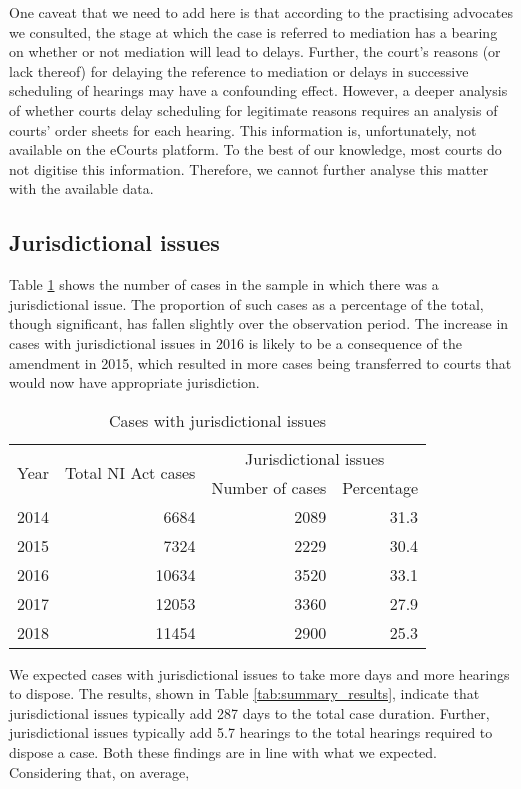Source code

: One caveat that we need to add here is that according to the practising advocates we consulted, the stage at which the case is referred to mediation has a bearing on whether or not mediation will lead to delays. Further, the court's reasons (or lack thereof) for delaying the reference to mediation or delays in successive scheduling of hearings may have a confounding effect. However, a deeper analysis of whether courts delay scheduling for legitimate reasons requires an analysis of courts' order sheets for each hearing. This information is, unfortunately, not available on the eCourts platform. To the best of our knowledge, most courts do not digitise this information. Therefore, we cannot further analyse this matter with the available data.

\subsection{Jurisdictional issues}
\label{sec:jurisd-issu}

Table \ref{tab:jurisdiction_yearWise} shows the number of cases in the sample in which there was a jurisdictional issue. The proportion of such cases as a percentage of the total, though significant, has fallen slightly over the observation period. The increase in cases with jurisdictional issues in 2016 is likely to be a consequence of the amendment in 2015, which resulted in more cases being transferred to courts that would now have appropriate jurisdiction.

\begin{longtable}[h!]{@{}lrrr@{}}
 \caption{Cases with jurisdictional issues}\label{tab:jurisdiction_yearWise}\\
\toprule
\multirow{2}{*}{Year} & \multirow{2}{*}{Total NI Act cases} & \multicolumn{2}{c}{Jurisdictional issues}\\
\cmidrule{3-4}
&& Number of cases & Percentage \\
\midrule\endhead
2014 & 6684 & 2089 & 31.3 \\
2015 & 7324 & 2229 & 30.4 \\
2016 & 10634 & 3520 & 33.1 \\
2017 & 12053 & 3360 & 27.9 \\
2018 & 11454 & 2900 & 25.3 \\
\bottomrule
\end{longtable}

We expected cases with jurisdictional issues to take more days and more hearings to dispose. The results, shown in Table \ref{tab:summary_results}, indicate that jurisdictional issues typically add 287 days to the total case duration. Further, jurisdictional issues typically add 5.7 hearings to the total hearings required to dispose a case. Both these findings are in line with what we expected. Considering that, on average, 

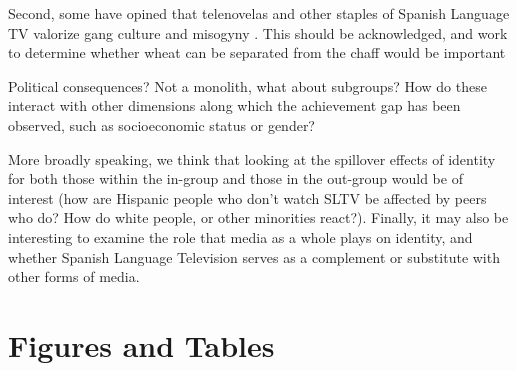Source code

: \documentclass[11pt]{article}
\begin{document}
Second, some have opined that telenovelas and other staples of Spanish Language TV valorize gang culture and misogyny . This should be acknowledged, and work to determine whether wheat can be separated from the chaff would be important


Political consequences?
Not a monolith, what about subgroups? How do these interact with other dimensions along which the achievement gap has been observed, such as socioeconomic status or gender?

More broadly speaking, we think that looking at the spillover effects of identity for both those within the in-group and those in the out-group would be of interest (how are Hispanic people who don't watch SLTV be affected by peers who do? How do white people, or other minorities react?). Finally, it may also be interesting to examine the role that media as a whole plays on identity, and whether Spanish Language Television serves as a complement or substitute with other forms of media.


\clearpage
\pagebreak

\begin{singlespace}
\begin{scriptsize}

%
{}
\end{scriptsize}
\end{singlespace}

\pagebreak
\clearpage

\section*{Figures and Tables}




%
%
\end{document}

_What is needed_: Word for word, copy every line of the data, excluding any pictures.

_Task solution_:
Source code

: One caveat that we need to add here is that according to the practising advocates we consulted, the stage at which the case is referred to mediation has a bearing on whether or not mediation will lead to delays. Further, the court's reasons (or lack thereof) for delaying the reference to mediation or delays in successive scheduling of hearings may have a confounding effect. However, a deeper analysis of whether courts delay scheduling for legitimate reasons requires an analysis of courts' order sheets for each hearing. This information is, unfortunately, not available on the eCourts platform. To the best of our knowledge, most courts do not digitise this information. Therefore, we cannot further analyse this matter with the available data.

\subsection{Jurisdictional issues}
\label{sec:jurisd-issu}

Table \ref{tab:jurisdiction_yearWise} shows the number of cases in the sample in which there was a jurisdictional issue. The proportion of such cases as a percentage of the total, though significant, has fallen slightly over the observation period. The increase in cases with jurisdictional issues in 2016 is likely to be a consequence of the amendment in 2015, which resulted in more cases being transferred to courts that would now have appropriate jurisdiction.

\begin{longtable}[h!]{@{}lrrr@{}}
 \caption{Cases with jurisdictional issues}\label{tab:jurisdiction_yearWise}\\
\toprule
\multirow{2}{*}{Year} & \multirow{2}{*}{Total NI Act cases} & \multicolumn{2}{c}{Jurisdictional issues}\\
\cmidrule{3-4}
&& Number of cases & Percentage \\
\midrule\endhead
2014 & 6684 & 2089 & 31.3 \\
2015 & 7324 & 2229 & 30.4 \\
2016 & 10634 & 3520 & 33.1 \\
2017 & 12053 & 3360 & 27.9 \\
2018 & 11454 & 2900 & 25.3 \\
\bottomrule
\end{longtable}

We expected cases with jurisdictional issues to take more days and more hearings to dispose. The results, shown in Table \ref{tab:summary_results}, indicate that jurisdictional issues typically add 287 days to the total case duration. Further, jurisdictional issues typically add 5.7 hearings to the total hearings required to dispose a case. Both these findings are in line with what we expected. Considering that, on average, 

Source code

: \documentclass[11pt]{article}
\begin{document}
Second, some have opined that telenovelas and other staples of Spanish Language TV valorize gang culture and misogyny . This should be acknowledged, and work to determine whether wheat can be separated from the chaff would be important


Political consequences?
Not a monolith, what about subgroups? How do these interact with other dimensions along which the achievement gap has been observed, such as socioeconomic status or gender?

More broadly speaking, we think that looking at the spillover effects of identity for both those within the in-group and those in the out-group would be of interest (how are Hispanic people who don't watch SLTV be affected by peers who do? How do white people, or other minorities react?). Finally, it may also be interesting to examine the role that media as a whole plays on identity, and whether Spanish Language Television serves as a complement or substitute with other forms of media.


\clearpage
\pagebreak

\begin{singlespace}
\begin{scriptsize}

%
{}
\end{scriptsize}
\end{singlespace}

\pagebreak
\clearpage

\section*{Figures and Tables}




%
%
\end{document}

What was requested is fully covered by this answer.